* _What to produce_
Could the entries below be transcribed word for word, with the pictures omitted?

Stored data

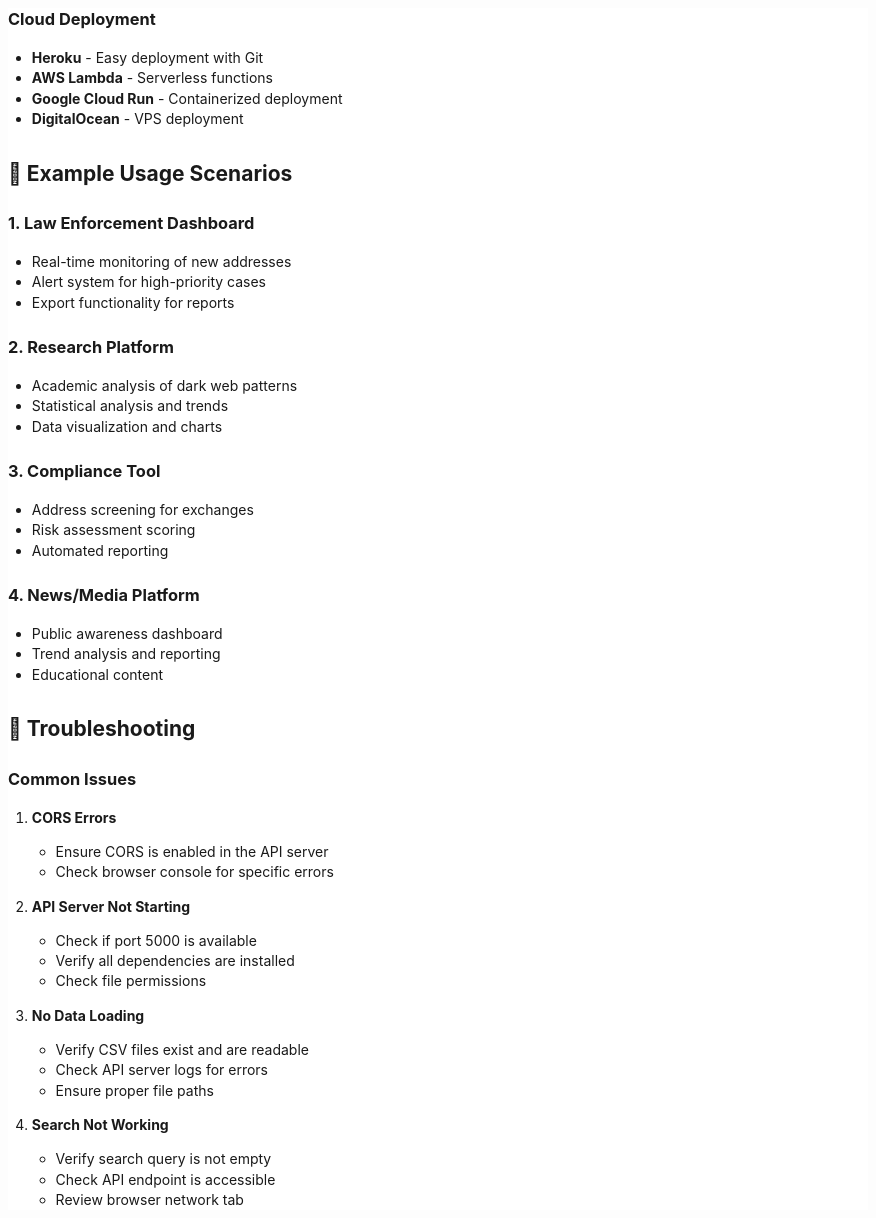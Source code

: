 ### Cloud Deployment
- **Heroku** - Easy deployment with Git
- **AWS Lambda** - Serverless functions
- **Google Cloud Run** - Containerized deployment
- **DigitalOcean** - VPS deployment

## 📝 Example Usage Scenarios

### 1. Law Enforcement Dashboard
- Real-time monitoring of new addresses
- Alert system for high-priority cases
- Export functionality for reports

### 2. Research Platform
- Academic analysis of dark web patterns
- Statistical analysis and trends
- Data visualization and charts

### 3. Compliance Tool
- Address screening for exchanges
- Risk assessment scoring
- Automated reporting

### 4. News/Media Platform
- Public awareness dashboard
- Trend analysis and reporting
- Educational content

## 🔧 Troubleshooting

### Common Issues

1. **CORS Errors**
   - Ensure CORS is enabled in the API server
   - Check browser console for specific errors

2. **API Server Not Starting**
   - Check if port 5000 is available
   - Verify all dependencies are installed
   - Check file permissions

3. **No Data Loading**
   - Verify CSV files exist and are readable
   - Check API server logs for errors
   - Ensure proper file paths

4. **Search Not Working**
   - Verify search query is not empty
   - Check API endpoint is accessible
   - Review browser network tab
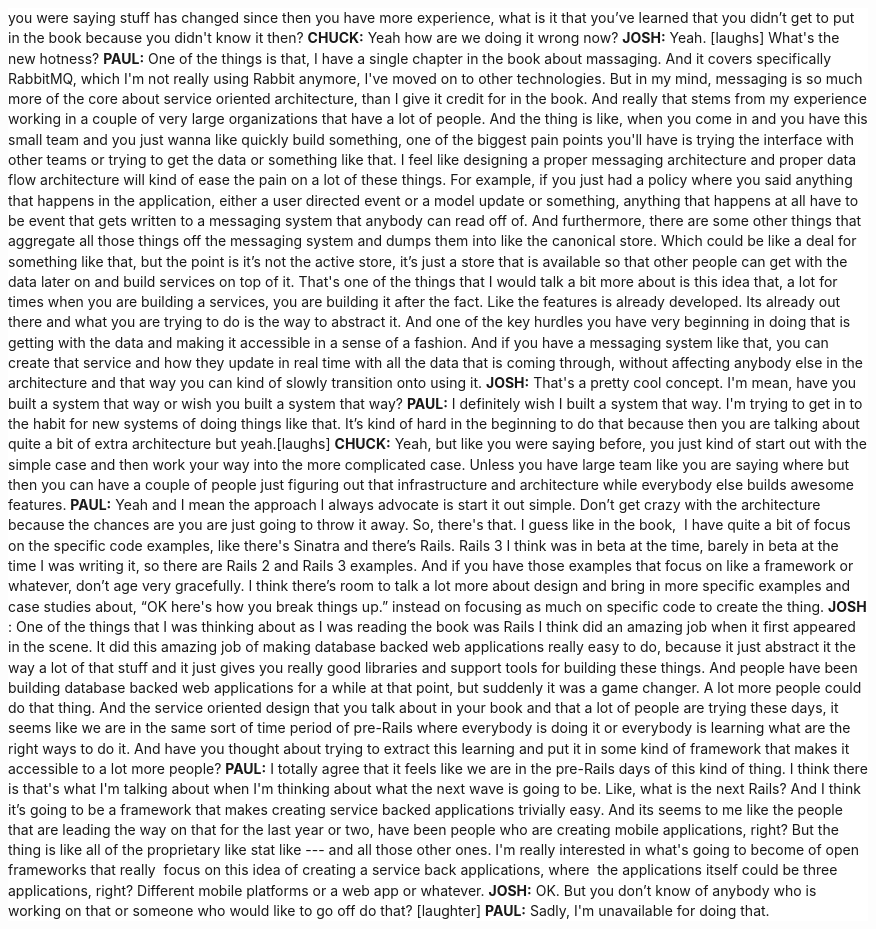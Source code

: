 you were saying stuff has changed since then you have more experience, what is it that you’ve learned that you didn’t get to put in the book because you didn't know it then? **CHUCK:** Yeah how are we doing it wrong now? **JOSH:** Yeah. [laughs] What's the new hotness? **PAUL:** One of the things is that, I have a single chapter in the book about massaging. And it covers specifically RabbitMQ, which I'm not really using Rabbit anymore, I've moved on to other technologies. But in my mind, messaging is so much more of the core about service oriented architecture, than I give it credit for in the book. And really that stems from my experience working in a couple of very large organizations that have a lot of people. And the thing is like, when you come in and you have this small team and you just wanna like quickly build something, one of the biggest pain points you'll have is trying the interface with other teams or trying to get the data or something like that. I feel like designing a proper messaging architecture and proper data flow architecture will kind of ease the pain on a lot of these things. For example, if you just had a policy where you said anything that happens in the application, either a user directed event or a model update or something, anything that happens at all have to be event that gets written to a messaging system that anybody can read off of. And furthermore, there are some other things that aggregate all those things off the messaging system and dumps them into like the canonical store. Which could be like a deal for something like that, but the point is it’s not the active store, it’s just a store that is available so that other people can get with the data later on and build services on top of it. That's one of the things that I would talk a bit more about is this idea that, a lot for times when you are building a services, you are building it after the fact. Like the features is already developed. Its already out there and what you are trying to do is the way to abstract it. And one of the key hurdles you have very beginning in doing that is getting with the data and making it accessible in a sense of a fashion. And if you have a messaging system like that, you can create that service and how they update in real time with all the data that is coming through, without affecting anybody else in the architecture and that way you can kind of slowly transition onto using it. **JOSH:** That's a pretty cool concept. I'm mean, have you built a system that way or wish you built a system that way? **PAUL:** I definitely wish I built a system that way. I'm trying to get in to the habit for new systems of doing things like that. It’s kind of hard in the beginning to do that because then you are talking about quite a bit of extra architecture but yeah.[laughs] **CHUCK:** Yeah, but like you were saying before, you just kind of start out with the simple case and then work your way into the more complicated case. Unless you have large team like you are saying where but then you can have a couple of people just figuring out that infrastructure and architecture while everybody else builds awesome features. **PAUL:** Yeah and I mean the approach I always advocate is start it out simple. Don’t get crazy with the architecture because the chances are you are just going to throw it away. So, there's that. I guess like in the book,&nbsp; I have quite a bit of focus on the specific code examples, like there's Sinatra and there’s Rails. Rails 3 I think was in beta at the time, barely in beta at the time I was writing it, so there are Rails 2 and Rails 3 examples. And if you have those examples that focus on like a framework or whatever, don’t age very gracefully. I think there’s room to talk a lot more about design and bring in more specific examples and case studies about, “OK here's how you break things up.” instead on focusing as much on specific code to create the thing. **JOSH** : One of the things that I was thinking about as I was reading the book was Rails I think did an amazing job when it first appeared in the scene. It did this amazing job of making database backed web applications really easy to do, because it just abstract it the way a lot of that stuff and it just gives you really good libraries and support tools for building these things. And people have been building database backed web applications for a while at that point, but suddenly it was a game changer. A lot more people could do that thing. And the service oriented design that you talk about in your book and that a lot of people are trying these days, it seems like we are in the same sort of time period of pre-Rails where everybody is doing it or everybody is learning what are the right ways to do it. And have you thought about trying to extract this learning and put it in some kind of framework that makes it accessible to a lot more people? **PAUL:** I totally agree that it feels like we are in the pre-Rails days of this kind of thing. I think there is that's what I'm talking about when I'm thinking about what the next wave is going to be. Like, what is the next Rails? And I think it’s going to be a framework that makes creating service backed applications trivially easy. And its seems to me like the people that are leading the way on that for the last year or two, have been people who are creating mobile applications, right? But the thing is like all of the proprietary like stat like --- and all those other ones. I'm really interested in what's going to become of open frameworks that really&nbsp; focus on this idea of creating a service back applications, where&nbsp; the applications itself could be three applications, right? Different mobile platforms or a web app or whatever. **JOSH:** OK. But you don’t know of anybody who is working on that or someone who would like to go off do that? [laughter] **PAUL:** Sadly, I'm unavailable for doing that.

* _Problem solution_
Source code

: ### Cloud Deployment
- **Heroku** - Easy deployment with Git
- **AWS Lambda** - Serverless functions
- **Google Cloud Run** - Containerized deployment
- **DigitalOcean** - VPS deployment

## 📝 Example Usage Scenarios

### 1. Law Enforcement Dashboard
- Real-time monitoring of new addresses
- Alert system for high-priority cases
- Export functionality for reports

### 2. Research Platform
- Academic analysis of dark web patterns
- Statistical analysis and trends
- Data visualization and charts

### 3. Compliance Tool
- Address screening for exchanges
- Risk assessment scoring
- Automated reporting

### 4. News/Media Platform
- Public awareness dashboard
- Trend analysis and reporting
- Educational content

## 🔧 Troubleshooting

### Common Issues

1. **CORS Errors**
   - Ensure CORS is enabled in the API server
   - Check browser console for specific errors

2. **API Server Not Starting**
   - Check if port 5000 is available
   - Verify all dependencies are installed
   - Check file permissions

3. **No Data Loading**
   - Verify CSV files exist and are readable
   - Check API server logs for errors
   - Ensure proper file paths

4. **Search Not Working**
   - Verify search query is not empty
   - Check API endpoint is accessible
   - Review browser network tab
Source code

: you were saying stuff has changed since then you have more experience, what is it that you’ve learned that you didn’t get to put in the book because you didn't know it then? **CHUCK:** Yeah how are we doing it wrong now? **JOSH:** Yeah. [laughs] What's the new hotness? **PAUL:** One of the things is that, I have a single chapter in the book about massaging. And it covers specifically RabbitMQ, which I'm not really using Rabbit anymore, I've moved on to other technologies. But in my mind, messaging is so much more of the core about service oriented architecture, than I give it credit for in the book. And really that stems from my experience working in a couple of very large organizations that have a lot of people. And the thing is like, when you come in and you have this small team and you just wanna like quickly build something, one of the biggest pain points you'll have is trying the interface with other teams or trying to get the data or something like that. I feel like designing a proper messaging architecture and proper data flow architecture will kind of ease the pain on a lot of these things. For example, if you just had a policy where you said anything that happens in the application, either a user directed event or a model update or something, anything that happens at all have to be event that gets written to a messaging system that anybody can read off of. And furthermore, there are some other things that aggregate all those things off the messaging system and dumps them into like the canonical store. Which could be like a deal for something like that, but the point is it’s not the active store, it’s just a store that is available so that other people can get with the data later on and build services on top of it. That's one of the things that I would talk a bit more about is this idea that, a lot for times when you are building a services, you are building it after the fact. Like the features is already developed. Its already out there and what you are trying to do is the way to abstract it. And one of the key hurdles you have very beginning in doing that is getting with the data and making it accessible in a sense of a fashion. And if you have a messaging system like that, you can create that service and how they update in real time with all the data that is coming through, without affecting anybody else in the architecture and that way you can kind of slowly transition onto using it. **JOSH:** That's a pretty cool concept. I'm mean, have you built a system that way or wish you built a system that way? **PAUL:** I definitely wish I built a system that way. I'm trying to get in to the habit for new systems of doing things like that. It’s kind of hard in the beginning to do that because then you are talking about quite a bit of extra architecture but yeah.[laughs] **CHUCK:** Yeah, but like you were saying before, you just kind of start out with the simple case and then work your way into the more complicated case. Unless you have large team like you are saying where but then you can have a couple of people just figuring out that infrastructure and architecture while everybody else builds awesome features. **PAUL:** Yeah and I mean the approach I always advocate is start it out simple. Don’t get crazy with the architecture because the chances are you are just going to throw it away. So, there's that. I guess like in the book,&nbsp; I have quite a bit of focus on the specific code examples, like there's Sinatra and there’s Rails. Rails 3 I think was in beta at the time, barely in beta at the time I was writing it, so there are Rails 2 and Rails 3 examples. And if you have those examples that focus on like a framework or whatever, don’t age very gracefully. I think there’s room to talk a lot more about design and bring in more specific examples and case studies about, “OK here's how you break things up.” instead on focusing as much on specific code to create the thing. **JOSH** : One of the things that I was thinking about as I was reading the book was Rails I think did an amazing job when it first appeared in the scene. It did this amazing job of making database backed web applications really easy to do, because it just abstract it the way a lot of that stuff and it just gives you really good libraries and support tools for building these things. And people have been building database backed web applications for a while at that point, but suddenly it was a game changer. A lot more people could do that thing. And the service oriented design that you talk about in your book and that a lot of people are trying these days, it seems like we are in the same sort of time period of pre-Rails where everybody is doing it or everybody is learning what are the right ways to do it. And have you thought about trying to extract this learning and put it in some kind of framework that makes it accessible to a lot more people? **PAUL:** I totally agree that it feels like we are in the pre-Rails days of this kind of thing. I think there is that's what I'm talking about when I'm thinking about what the next wave is going to be. Like, what is the next Rails? And I think it’s going to be a framework that makes creating service backed applications trivially easy. And its seems to me like the people that are leading the way on that for the last year or two, have been people who are creating mobile applications, right? But the thing is like all of the proprietary like stat like --- and all those other ones. I'm really interested in what's going to become of open frameworks that really&nbsp; focus on this idea of creating a service back applications, where&nbsp; the applications itself could be three applications, right? Different mobile platforms or a web app or whatever. **JOSH:** OK. But you don’t know of anybody who is working on that or someone who would like to go off do that? [laughter] **PAUL:** Sadly, I'm unavailable for doing that.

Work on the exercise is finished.